Zudem ist die geplante Rückwirkung bis in den März 2022 juristisch sehr fragwürdig. Mögliche zivilrechtliche Wechselwirkungen aus Lieferverträgen zwischen Marktteilnehmern bleiben ebenso unberücksichtigt. Das Ganze stärkt nicht das Investitionsvertrauen in die Energiewende in Deutschland. Die Bundesregierung sollte aus den Fehlern bei der Gasumlage gelernt haben, die dann nach einigem Hin und Her zurückgenommen werden musste. Viele Anstrengungen der Bundesregierung konzentrieren sich derzeit darauf, in den Markt einzugreifen, als würde er nicht funktionieren. Aber er funktioniert. Er setzt die richtigen Signale. Das Missverhältnis zwischen einer weitgehend gleichbleibenden Nachfrage und einem schrumpfenden Angebot ist das Problem.
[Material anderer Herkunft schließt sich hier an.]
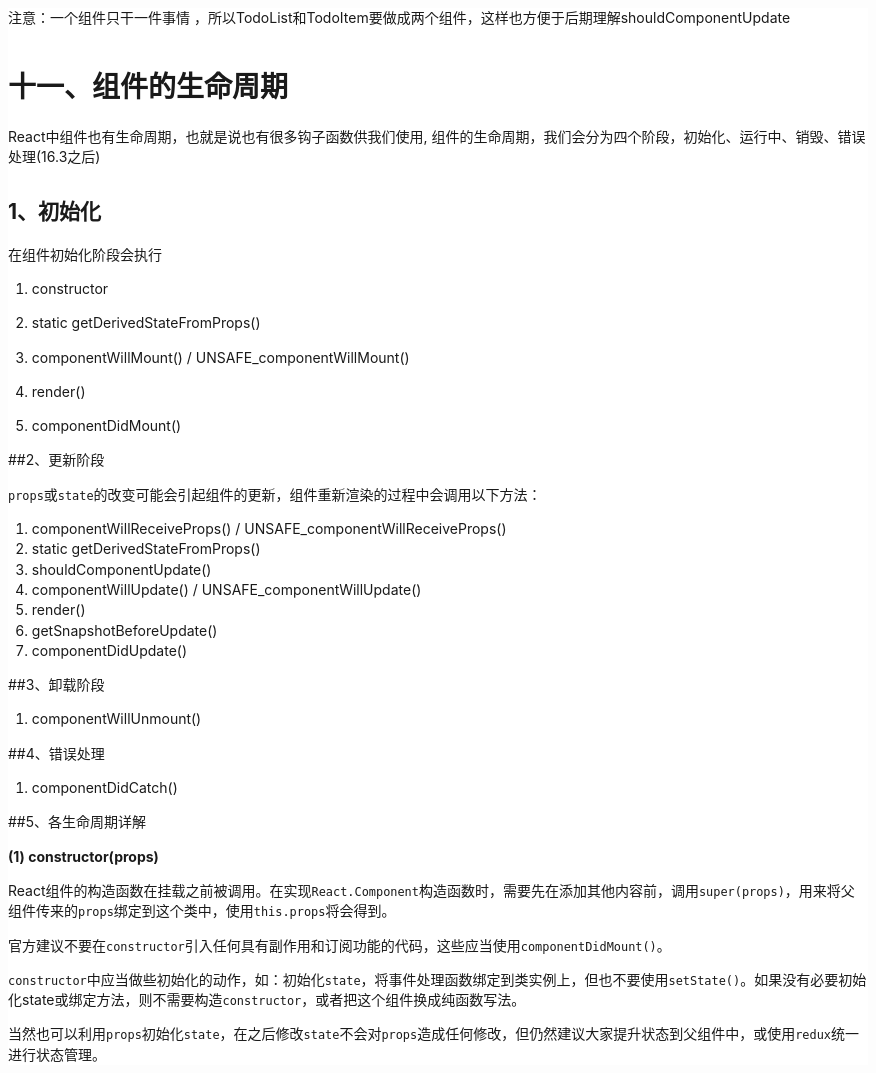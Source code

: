 注意：一个组件只干一件事情 ，所以TodoList和TodoItem要做成两个组件，这样也方便于后期理解shouldComponentUpdate



# 十一、组件的生命周期

React中组件也有生命周期，也就是说也有很多钩子函数供我们使用, 组件的生命周期，我们会分为四个阶段，初始化、运行中、销毁、错误处理(16.3之后)

## 1、初始化

在组件初始化阶段会执行 
1. constructor 

2. static getDerivedStateFromProps()

3. componentWillMount() / UNSAFE_componentWillMount() 

4. render() 

5. componentDidMount()

   

##2、更新阶段

`props`或`state`的改变可能会引起组件的更新，组件重新渲染的过程中会调用以下方法： 

1. componentWillReceiveProps() / UNSAFE_componentWillReceiveProps() 
2. static getDerivedStateFromProps()
3. shouldComponentUpdate() 
4. componentWillUpdate() / UNSAFE_componentWillUpdate() 
5. render() 
6. getSnapshotBeforeUpdate() 
7. componentDidUpdate()



##3、卸载阶段

1. componentWillUnmount()



##4、错误处理

1. componentDidCatch()



##5、各生命周期详解

**(1) constructor(props)**

React组件的构造函数在挂载之前被调用。在实现`React.Component`构造函数时，需要先在添加其他内容前，调用`super(props)`，用来将父组件传来的`props`绑定到这个类中，使用`this.props`将会得到。

官方建议不要在`constructor`引入任何具有副作用和订阅功能的代码，这些应当使用`componentDidMount()`。

`constructor`中应当做些初始化的动作，如：初始化`state`，将事件处理函数绑定到类实例上，但也不要使用`setState()`。如果没有必要初始化state或绑定方法，则不需要构造`constructor`，或者把这个组件换成纯函数写法。

当然也可以利用`props`初始化`state`，在之后修改`state`不会对`props`造成任何修改，但仍然建议大家提升状态到父组件中，或使用`redux`统一进行状态管理。
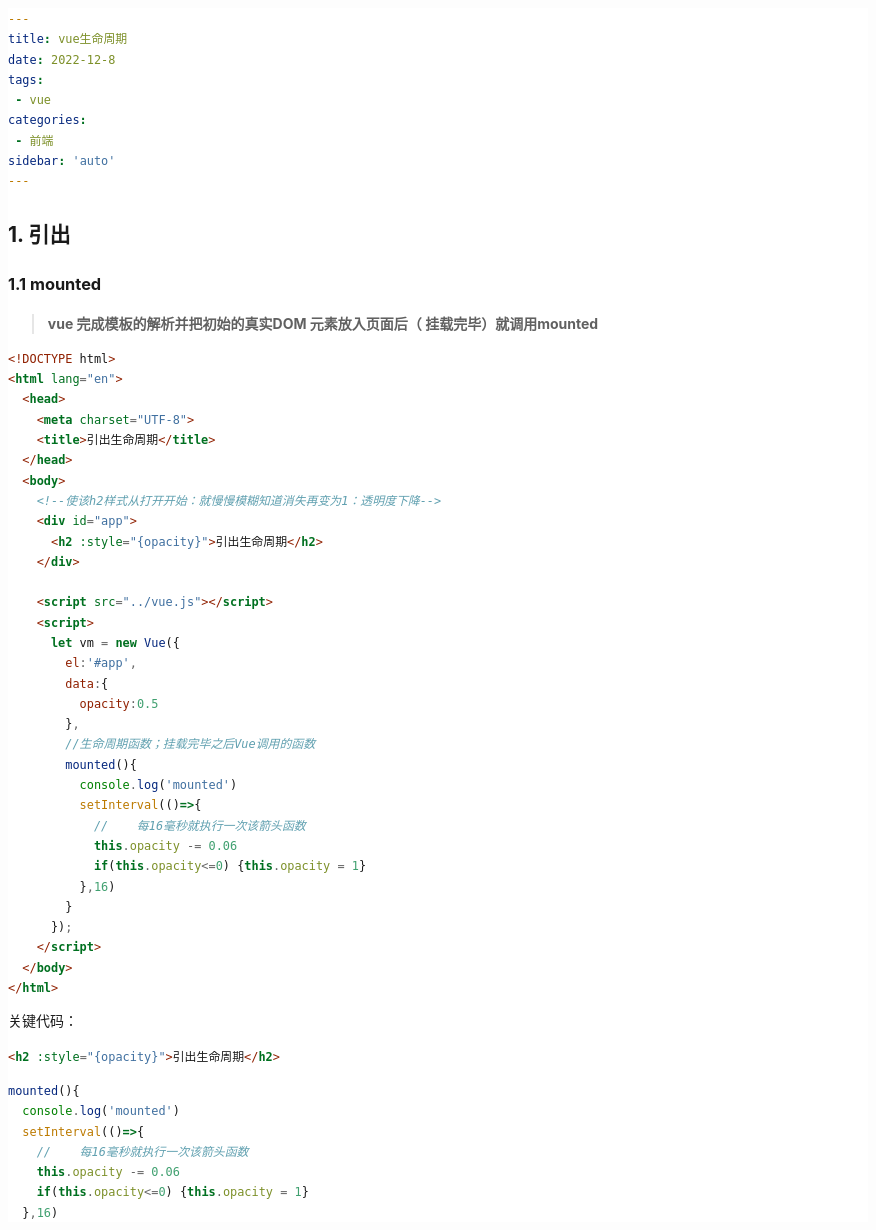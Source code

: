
```yaml
---
title: vue生命周期
date: 2022-12-8
tags:
 - vue
categories:
 - 前端
sidebar: 'auto'
---
```



## 1. 引出

### 1.1 mounted
> **vue 完成模板的解析并把初始的真实DOM 元素放入页面后（ 挂载完毕）就调用mounted**

```html
<!DOCTYPE html>
<html lang="en">
  <head>
    <meta charset="UTF-8">
    <title>引出生命周期</title>
  </head>
  <body>
    <!--使该h2样式从打开开始：就慢慢模糊知道消失再变为1：透明度下降-->
    <div id="app">
      <h2 :style="{opacity}">引出生命周期</h2>
    </div>

    <script src="../vue.js"></script>
    <script>
      let vm = new Vue({
        el:'#app',
        data:{
          opacity:0.5
        },
        //生命周期函数；挂载完毕之后Vue调用的函数
        mounted(){
          console.log('mounted')
          setInterval(()=>{
            //    每16毫秒就执行一次该箭头函数
            this.opacity -= 0.06
            if(this.opacity<=0) {this.opacity = 1}
          },16)
        }
      });
    </script>
  </body>
</html>
```
关键代码：
```html
<h2 :style="{opacity}">引出生命周期</h2>
```
```javascript
mounted(){
  console.log('mounted')
  setInterval(()=>{
    //    每16毫秒就执行一次该箭头函数
    this.opacity -= 0.06
    if(this.opacity<=0) {this.opacity = 1}
  },16)
```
Die richtige Strategie wäre, das Angebot zu erhöhen. Damit ist erst vor kurzer Zeit begonnen worden: Drei Atomkraftwerke bleiben bis April am Netz, statt sie Ende 2022 abzuschalten, und etliche Steinkohlekraftwerke, die eingemottet werden sollten, produzieren ebenfalls weiterhin Strom. Das ist der richtige Weg.